Filter the entries for the word "usuários". Copy each line in which it occurs.

[MATERIAL TO PROCESS — start]

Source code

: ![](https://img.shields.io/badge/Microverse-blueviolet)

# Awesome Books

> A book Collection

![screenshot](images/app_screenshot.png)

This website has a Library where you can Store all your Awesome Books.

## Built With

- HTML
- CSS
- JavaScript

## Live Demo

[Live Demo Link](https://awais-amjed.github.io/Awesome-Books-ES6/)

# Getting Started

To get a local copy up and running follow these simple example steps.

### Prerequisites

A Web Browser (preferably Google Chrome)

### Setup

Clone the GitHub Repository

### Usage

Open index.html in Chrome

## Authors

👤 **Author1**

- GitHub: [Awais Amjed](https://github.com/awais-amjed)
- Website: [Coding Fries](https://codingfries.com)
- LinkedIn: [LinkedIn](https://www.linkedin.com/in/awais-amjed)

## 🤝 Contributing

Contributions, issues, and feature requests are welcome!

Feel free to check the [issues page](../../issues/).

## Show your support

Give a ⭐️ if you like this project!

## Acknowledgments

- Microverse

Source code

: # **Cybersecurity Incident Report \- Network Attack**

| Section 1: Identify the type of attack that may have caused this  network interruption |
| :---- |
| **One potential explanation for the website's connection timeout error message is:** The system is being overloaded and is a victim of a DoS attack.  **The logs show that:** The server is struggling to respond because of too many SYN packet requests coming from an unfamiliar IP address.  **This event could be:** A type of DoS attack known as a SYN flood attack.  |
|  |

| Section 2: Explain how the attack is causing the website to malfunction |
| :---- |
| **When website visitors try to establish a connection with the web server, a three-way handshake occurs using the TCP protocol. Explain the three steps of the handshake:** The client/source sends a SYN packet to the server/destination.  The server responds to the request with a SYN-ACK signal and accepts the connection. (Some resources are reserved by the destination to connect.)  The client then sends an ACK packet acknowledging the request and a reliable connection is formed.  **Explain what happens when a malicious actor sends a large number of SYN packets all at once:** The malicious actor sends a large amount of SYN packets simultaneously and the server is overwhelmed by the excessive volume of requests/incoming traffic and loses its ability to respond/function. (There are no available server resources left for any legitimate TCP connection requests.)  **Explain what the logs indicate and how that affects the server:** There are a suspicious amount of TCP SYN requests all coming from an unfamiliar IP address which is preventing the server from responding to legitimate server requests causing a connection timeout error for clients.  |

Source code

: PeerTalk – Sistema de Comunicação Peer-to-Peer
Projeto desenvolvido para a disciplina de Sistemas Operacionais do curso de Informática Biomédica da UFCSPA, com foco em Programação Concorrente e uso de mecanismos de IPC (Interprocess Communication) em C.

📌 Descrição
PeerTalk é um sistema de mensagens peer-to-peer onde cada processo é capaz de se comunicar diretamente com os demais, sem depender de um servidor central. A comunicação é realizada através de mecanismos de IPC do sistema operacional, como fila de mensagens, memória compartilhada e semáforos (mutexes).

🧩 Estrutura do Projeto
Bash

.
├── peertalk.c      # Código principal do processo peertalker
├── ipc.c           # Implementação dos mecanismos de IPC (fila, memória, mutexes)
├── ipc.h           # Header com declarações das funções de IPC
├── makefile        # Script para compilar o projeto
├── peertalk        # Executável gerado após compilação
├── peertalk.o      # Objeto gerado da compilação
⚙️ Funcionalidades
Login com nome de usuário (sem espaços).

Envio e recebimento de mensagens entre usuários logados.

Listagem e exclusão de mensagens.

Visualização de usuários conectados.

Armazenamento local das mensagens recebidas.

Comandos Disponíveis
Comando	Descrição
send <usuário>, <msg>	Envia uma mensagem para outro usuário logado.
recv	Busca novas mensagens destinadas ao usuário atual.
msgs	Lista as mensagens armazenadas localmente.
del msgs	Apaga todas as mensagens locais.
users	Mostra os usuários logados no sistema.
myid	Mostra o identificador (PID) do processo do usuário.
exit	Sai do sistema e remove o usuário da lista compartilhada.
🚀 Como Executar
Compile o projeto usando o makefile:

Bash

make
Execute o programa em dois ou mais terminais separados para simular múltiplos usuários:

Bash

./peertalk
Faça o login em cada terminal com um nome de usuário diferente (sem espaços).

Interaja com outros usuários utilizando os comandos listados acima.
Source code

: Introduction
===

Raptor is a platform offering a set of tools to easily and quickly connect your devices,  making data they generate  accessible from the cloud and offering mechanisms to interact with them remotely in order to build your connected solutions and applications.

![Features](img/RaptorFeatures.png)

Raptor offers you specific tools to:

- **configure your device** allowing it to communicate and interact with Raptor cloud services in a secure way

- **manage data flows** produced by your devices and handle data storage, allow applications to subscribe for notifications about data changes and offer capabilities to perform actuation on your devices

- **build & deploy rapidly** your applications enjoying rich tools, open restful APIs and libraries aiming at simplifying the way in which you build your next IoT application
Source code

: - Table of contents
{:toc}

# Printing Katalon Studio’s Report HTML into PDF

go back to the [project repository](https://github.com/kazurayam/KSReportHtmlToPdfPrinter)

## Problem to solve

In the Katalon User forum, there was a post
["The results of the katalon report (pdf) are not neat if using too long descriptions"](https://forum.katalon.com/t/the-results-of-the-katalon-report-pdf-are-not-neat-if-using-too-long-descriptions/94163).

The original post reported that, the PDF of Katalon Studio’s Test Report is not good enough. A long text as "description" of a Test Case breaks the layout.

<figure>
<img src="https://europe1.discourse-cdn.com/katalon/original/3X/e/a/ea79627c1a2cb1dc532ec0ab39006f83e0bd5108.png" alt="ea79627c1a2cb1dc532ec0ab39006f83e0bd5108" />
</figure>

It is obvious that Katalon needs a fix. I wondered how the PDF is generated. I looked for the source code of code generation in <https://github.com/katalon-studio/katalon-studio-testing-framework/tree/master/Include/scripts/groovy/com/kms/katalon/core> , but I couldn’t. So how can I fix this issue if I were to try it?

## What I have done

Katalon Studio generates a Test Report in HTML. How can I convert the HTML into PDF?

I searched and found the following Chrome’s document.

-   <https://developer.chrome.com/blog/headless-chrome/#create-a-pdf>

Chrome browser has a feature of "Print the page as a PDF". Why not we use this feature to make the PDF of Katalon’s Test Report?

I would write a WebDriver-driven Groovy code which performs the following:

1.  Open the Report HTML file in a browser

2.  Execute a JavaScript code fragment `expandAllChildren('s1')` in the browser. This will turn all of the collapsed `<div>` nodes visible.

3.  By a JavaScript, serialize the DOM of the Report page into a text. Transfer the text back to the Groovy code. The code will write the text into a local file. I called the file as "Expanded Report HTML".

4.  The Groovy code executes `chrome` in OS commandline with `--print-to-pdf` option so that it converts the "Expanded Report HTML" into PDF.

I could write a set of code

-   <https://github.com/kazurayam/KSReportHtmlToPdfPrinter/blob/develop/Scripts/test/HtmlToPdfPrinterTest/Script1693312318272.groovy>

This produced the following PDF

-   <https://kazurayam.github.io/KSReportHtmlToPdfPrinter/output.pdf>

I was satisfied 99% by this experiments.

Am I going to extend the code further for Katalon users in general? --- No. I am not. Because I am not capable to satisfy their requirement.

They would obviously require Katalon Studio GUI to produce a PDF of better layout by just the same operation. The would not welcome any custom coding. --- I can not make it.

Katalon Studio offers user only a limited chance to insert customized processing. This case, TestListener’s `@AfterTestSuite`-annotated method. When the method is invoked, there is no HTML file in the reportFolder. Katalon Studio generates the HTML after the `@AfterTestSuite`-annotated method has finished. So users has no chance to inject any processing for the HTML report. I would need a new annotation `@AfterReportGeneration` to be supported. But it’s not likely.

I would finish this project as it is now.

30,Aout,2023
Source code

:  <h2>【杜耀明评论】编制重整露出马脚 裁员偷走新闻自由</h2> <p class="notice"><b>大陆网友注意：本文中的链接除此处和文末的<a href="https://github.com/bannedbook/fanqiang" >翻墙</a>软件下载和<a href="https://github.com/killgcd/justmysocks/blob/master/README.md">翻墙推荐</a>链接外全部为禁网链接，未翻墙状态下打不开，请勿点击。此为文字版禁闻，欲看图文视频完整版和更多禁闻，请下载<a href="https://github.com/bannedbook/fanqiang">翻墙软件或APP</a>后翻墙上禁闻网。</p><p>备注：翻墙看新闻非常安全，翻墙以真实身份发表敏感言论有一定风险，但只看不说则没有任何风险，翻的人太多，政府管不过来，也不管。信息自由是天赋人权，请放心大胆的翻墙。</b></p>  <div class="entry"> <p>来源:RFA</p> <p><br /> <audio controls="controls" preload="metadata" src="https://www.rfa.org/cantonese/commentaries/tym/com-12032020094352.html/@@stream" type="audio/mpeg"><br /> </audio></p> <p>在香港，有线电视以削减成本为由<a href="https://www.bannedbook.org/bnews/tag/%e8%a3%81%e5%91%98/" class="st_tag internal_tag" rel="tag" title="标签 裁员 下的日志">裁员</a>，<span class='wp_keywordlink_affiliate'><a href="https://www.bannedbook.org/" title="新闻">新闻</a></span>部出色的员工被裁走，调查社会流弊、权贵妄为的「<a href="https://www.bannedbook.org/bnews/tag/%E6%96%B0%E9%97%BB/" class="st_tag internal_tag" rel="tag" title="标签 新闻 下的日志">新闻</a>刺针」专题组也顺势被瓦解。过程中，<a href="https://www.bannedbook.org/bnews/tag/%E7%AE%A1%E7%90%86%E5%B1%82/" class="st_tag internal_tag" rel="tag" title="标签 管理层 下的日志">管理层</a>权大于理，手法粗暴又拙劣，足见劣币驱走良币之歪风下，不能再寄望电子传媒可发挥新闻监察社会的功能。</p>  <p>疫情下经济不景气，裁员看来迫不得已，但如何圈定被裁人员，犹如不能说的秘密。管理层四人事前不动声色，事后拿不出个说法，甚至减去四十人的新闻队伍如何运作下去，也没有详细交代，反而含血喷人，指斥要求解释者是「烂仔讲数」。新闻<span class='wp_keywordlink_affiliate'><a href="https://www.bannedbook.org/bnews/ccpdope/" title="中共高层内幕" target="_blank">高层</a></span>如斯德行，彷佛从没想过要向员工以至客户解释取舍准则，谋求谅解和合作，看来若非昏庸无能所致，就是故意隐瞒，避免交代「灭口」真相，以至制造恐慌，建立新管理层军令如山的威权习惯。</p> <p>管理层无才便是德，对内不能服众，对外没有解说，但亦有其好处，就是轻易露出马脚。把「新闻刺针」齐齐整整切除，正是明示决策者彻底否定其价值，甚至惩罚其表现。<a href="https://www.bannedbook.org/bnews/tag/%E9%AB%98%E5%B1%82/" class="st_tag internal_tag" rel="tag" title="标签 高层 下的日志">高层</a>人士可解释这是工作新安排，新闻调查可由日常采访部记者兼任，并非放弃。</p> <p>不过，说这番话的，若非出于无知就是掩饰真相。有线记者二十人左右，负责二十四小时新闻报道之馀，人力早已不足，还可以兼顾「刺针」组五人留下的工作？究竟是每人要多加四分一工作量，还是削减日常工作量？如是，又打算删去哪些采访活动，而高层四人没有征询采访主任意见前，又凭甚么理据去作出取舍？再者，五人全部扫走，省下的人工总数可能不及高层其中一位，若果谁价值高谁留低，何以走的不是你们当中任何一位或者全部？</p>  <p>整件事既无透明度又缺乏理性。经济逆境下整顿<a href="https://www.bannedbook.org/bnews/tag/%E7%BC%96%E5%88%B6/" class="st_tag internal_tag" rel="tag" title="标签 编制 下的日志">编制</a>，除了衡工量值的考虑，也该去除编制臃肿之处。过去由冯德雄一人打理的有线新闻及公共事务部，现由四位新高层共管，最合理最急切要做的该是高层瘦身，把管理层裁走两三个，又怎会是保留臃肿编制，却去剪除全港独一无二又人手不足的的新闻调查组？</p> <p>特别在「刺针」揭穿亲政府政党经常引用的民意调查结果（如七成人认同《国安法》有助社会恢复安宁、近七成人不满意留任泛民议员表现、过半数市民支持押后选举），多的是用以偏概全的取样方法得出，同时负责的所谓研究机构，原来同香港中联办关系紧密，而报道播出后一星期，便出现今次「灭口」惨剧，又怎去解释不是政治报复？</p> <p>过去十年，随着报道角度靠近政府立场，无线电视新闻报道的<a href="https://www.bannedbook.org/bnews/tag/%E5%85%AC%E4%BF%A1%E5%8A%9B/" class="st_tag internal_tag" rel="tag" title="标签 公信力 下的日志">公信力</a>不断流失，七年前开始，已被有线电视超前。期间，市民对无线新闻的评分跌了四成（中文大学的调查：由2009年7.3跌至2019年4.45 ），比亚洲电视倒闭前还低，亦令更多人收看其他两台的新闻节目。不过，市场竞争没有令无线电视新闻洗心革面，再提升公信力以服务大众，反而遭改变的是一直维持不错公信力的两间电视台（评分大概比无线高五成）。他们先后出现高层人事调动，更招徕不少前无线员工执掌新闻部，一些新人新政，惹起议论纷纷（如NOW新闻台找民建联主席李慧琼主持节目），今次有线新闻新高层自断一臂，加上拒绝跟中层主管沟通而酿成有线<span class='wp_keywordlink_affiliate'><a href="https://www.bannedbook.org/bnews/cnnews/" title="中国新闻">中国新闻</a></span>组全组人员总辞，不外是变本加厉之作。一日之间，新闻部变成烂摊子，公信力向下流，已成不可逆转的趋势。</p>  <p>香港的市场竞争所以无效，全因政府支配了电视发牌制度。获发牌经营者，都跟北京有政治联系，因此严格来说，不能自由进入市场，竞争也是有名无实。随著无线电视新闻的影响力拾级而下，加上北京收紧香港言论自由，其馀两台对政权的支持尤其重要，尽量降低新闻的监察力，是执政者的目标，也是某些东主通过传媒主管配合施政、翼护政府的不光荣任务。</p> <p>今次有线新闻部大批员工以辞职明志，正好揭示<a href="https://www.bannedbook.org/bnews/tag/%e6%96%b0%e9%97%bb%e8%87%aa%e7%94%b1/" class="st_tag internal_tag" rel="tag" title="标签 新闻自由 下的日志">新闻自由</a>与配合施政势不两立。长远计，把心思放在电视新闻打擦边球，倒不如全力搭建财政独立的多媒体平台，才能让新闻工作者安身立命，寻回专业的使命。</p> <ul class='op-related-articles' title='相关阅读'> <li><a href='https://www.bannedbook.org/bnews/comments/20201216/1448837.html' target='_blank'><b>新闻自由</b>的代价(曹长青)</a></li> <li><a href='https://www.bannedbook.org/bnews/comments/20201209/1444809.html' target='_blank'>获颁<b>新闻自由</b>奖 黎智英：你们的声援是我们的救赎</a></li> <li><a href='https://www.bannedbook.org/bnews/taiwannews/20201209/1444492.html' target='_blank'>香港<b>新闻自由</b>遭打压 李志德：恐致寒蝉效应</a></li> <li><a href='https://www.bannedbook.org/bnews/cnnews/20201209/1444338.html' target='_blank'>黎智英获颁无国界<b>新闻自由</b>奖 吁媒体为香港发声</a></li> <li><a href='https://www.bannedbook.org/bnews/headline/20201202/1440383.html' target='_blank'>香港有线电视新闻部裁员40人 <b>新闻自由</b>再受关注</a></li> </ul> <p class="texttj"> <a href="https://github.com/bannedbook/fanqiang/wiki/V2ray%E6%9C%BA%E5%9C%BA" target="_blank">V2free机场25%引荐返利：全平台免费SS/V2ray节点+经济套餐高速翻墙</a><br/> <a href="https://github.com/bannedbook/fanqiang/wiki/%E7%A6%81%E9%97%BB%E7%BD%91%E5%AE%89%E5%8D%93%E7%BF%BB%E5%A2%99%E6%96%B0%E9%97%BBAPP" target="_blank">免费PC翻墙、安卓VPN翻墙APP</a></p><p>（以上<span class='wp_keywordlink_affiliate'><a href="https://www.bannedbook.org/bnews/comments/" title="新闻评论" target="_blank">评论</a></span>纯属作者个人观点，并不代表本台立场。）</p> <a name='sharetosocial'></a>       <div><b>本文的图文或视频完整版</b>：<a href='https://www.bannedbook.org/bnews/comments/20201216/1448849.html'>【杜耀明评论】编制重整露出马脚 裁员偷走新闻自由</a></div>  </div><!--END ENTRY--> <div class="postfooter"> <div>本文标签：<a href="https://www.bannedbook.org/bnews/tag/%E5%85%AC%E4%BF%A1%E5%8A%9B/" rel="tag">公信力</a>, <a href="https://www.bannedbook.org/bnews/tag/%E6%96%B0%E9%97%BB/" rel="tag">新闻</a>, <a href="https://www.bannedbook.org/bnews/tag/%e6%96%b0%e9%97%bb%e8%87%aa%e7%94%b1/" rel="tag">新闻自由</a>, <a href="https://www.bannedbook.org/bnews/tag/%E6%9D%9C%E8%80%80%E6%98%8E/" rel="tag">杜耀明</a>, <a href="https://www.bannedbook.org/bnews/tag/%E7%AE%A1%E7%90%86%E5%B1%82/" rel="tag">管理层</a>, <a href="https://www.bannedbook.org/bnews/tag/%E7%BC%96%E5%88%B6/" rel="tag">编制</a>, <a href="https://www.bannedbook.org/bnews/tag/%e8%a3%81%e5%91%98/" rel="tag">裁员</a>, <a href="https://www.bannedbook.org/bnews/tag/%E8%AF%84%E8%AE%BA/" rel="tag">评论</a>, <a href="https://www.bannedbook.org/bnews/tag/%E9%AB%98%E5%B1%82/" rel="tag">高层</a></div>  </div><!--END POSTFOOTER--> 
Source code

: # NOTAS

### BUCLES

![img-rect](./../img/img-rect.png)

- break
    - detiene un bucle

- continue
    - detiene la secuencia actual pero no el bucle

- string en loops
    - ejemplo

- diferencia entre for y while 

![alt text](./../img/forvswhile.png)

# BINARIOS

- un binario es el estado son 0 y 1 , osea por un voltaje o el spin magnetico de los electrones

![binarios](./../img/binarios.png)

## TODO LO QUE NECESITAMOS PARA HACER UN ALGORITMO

[MATERIAL TO PROCESS — finish]

OUTPUT FOR THIS TASK -
Envio e recebimento de mensagens entre usuários logados.
Visualização de usuários conectados.
users	Mostra os usuários logados no sistema.
Execute o programa em dois ou mais terminais separados para simular múltiplos usuários:
Interaja com outros usuários utilizando os comandos listados acima.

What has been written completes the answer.